Google Details its Battle Against Disinformation
At the Munich Security Conference last week Google unveiled new policies to tackle disinformation across its search engine, YouTube, Google News and advertising products at a time when the tech company is under attack for making fake news popular and easy to access.
The 30-page report gives the most detailed explanation to date about how Google defines disinformation — “deliberate efforts to deceive and mislead using the speed, scale, and technologies of the open web” — — as well as how its algorithms find and destroy such content.
The company asserts its search algorithms do not personalize content based opinions, issues or political leanings. Instead, the company says that user results, especially via its search engine, rely more on location or search language than the users’ search history.
The report also attempts to address criticism against YouTube that has grown due in part to a new study that shows the ease at which conspiracy theories are distributed and promoted, such as easily disprovable opinions like the Earth is flat. Or when users are bombarded with misleading videos about prominent individuals as what happened, The Washington Post reported, last year when users searched the initials “RBG” for information on Supreme Court Justice Ruth Bader Ginsburg when she fell ill.
Such criticism prompted Google to launch a worldwide effort to repair the credibility of the company’s platforms. In July, YouTube’s chief product officer and chief business officer announced a $25 million investment.
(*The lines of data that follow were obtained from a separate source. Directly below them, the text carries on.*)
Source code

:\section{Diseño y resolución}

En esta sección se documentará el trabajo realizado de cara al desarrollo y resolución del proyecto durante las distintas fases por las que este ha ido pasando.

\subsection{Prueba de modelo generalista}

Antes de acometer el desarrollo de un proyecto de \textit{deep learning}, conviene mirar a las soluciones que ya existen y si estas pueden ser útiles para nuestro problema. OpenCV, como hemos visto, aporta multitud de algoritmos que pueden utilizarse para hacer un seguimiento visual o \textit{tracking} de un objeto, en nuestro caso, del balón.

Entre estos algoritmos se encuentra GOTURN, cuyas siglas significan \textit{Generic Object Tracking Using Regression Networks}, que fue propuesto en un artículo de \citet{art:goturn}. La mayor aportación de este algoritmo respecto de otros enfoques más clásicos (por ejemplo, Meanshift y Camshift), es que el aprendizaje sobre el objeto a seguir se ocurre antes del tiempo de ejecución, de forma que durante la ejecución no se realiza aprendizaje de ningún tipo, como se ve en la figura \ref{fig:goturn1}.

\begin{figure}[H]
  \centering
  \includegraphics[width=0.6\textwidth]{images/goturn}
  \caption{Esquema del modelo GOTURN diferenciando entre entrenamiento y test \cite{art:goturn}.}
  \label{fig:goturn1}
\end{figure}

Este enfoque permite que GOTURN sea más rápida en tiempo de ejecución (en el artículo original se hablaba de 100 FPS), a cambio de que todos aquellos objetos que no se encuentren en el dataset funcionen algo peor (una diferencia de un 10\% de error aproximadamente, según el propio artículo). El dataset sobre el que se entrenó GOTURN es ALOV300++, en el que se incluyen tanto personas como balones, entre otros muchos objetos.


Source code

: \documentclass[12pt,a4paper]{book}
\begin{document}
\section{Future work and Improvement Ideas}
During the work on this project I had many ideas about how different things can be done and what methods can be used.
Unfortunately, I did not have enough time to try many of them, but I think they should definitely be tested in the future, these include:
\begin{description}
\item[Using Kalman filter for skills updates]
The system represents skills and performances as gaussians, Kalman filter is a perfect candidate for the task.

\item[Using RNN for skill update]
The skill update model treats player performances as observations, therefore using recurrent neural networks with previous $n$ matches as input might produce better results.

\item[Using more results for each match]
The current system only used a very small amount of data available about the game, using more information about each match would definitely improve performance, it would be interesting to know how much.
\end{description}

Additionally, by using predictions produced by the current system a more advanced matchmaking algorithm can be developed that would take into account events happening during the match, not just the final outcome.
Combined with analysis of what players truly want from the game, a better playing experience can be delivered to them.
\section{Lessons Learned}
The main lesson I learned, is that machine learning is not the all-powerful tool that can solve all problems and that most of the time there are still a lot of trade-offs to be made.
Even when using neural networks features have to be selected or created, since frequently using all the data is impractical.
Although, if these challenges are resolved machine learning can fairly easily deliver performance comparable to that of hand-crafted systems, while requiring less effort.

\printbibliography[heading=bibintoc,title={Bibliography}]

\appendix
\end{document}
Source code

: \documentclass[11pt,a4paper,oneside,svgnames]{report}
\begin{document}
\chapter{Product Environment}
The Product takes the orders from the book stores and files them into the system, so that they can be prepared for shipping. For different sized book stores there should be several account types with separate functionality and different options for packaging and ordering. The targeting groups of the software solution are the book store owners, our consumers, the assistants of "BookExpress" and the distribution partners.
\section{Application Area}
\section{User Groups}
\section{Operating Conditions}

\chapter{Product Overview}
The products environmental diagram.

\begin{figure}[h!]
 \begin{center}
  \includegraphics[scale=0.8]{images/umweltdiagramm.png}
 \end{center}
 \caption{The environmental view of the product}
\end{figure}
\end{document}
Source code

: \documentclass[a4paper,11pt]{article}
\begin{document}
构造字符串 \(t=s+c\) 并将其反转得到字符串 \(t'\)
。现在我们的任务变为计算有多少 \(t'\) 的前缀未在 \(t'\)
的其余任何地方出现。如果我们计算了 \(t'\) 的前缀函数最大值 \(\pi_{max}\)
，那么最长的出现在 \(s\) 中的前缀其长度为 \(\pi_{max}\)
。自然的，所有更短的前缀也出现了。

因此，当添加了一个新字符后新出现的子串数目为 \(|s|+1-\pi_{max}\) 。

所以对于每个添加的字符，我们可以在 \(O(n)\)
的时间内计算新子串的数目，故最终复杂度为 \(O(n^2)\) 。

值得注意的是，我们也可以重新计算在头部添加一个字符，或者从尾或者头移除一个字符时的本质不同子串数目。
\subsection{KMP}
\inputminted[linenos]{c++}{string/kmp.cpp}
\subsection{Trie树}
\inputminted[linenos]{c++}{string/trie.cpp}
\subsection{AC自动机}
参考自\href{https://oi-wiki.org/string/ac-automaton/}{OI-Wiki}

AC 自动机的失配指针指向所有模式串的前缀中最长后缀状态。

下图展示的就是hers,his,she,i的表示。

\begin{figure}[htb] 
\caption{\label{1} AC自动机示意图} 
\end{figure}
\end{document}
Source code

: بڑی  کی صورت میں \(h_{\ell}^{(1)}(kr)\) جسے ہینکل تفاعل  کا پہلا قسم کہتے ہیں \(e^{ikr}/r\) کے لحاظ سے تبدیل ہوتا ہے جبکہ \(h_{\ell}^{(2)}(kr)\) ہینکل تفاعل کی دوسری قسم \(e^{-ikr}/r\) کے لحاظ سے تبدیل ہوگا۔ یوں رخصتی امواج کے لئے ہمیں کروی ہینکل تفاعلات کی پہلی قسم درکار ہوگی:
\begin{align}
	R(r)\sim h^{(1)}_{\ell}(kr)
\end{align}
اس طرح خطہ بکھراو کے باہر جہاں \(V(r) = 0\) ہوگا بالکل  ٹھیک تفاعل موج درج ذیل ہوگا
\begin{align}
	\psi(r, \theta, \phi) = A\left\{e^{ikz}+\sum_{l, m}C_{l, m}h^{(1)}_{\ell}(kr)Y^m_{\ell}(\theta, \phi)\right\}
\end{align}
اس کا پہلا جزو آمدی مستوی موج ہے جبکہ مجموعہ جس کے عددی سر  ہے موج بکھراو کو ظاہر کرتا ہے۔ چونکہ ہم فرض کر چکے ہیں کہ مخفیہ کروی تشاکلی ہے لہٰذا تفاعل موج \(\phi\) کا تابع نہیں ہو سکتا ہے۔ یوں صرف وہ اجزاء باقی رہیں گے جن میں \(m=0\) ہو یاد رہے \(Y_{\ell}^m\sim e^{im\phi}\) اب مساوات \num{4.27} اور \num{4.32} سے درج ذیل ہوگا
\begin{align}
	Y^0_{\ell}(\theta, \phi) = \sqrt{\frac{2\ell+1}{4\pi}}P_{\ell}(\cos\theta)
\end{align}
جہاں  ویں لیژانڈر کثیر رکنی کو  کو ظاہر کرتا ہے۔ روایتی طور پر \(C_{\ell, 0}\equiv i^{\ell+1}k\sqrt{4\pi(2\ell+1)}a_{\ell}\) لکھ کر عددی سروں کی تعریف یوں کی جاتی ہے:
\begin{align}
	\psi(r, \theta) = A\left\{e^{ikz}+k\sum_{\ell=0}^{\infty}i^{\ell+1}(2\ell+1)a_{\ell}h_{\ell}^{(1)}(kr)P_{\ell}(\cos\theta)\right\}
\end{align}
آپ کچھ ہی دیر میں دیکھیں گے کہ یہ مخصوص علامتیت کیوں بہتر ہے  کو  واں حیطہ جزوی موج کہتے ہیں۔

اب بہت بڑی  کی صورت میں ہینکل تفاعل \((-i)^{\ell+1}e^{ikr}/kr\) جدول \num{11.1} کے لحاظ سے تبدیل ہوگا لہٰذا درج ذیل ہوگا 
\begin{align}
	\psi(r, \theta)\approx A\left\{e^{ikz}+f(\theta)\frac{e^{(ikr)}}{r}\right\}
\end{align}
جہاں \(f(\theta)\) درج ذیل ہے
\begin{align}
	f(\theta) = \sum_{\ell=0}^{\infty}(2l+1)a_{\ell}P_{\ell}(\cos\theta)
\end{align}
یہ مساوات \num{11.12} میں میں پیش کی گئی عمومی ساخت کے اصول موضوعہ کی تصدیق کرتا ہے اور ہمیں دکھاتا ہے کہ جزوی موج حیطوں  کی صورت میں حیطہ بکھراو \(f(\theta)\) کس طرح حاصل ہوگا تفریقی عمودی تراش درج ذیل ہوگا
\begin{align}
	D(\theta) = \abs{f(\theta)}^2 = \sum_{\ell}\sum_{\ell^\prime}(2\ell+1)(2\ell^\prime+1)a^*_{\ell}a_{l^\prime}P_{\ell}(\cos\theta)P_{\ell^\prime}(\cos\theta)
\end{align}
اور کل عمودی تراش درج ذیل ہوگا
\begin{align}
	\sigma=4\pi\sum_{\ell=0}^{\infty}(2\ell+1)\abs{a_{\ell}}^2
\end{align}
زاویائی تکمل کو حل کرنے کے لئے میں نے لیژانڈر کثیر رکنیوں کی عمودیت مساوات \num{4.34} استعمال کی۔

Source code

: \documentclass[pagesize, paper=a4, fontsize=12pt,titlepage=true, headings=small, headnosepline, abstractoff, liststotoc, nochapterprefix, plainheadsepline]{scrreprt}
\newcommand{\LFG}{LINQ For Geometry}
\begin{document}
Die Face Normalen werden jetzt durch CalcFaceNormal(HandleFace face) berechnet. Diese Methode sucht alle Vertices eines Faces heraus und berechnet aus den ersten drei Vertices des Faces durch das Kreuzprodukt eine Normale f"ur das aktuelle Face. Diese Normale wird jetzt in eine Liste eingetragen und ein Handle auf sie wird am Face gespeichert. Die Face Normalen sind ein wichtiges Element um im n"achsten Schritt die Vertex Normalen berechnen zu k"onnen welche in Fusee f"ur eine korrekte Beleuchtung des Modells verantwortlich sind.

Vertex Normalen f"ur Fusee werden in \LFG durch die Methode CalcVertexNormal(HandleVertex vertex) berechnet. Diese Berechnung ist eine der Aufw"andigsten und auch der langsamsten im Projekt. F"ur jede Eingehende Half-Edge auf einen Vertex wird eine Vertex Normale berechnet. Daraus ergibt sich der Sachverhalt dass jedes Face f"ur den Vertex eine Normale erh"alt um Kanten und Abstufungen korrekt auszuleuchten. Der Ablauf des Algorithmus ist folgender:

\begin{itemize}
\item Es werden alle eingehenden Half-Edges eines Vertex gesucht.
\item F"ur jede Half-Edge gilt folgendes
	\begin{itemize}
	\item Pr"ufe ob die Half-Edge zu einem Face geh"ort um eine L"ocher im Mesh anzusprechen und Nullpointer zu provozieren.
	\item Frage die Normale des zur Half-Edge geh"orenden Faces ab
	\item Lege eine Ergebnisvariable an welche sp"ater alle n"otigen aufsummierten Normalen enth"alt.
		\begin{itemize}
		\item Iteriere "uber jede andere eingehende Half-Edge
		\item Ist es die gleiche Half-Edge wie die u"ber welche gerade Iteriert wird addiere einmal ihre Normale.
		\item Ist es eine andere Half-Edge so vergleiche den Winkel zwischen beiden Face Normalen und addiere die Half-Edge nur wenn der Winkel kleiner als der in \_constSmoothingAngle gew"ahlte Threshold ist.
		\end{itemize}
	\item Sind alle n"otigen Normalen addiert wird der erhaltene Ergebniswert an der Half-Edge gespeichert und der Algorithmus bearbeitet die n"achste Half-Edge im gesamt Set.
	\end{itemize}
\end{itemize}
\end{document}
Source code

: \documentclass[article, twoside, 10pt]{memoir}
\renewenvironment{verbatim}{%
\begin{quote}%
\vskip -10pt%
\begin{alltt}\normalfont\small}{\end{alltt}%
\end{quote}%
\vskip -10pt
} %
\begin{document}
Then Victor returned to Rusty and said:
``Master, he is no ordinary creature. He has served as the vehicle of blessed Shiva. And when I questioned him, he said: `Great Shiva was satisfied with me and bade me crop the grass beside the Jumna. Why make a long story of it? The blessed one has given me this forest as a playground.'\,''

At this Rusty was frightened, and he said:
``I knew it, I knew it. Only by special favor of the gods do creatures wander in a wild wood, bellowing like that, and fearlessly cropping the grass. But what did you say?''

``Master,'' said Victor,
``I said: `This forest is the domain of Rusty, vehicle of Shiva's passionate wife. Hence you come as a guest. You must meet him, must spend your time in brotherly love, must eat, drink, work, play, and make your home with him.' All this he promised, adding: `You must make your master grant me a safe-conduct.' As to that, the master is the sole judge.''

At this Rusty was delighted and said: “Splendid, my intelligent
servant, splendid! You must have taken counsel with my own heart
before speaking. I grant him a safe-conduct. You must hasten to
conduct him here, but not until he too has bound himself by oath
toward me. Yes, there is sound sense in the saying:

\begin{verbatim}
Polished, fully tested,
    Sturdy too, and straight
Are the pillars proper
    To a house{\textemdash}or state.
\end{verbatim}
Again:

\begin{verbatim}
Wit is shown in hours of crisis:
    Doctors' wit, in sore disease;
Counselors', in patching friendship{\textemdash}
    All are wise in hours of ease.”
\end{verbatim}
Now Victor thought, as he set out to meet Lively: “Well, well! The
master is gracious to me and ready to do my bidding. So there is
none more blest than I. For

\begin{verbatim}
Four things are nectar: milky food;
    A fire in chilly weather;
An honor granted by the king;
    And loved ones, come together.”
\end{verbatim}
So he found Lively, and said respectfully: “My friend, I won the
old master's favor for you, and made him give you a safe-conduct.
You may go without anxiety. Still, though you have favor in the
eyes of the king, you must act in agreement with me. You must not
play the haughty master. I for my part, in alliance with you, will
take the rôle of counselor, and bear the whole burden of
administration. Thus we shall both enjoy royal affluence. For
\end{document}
Those funds are part of the Google News Initiative – a $300 million commitment to “strengthen quality journalism, to empower news organizations through technological innovation” and facilitate their growth.
Google’s new report outlines actions that users can make when they detect deceptive content ranging from fake news stories to spam, hate speech or harassment.
It also says that it is working with new algorithms as well as human reviewers to remove posts that violate its Community Guidelines.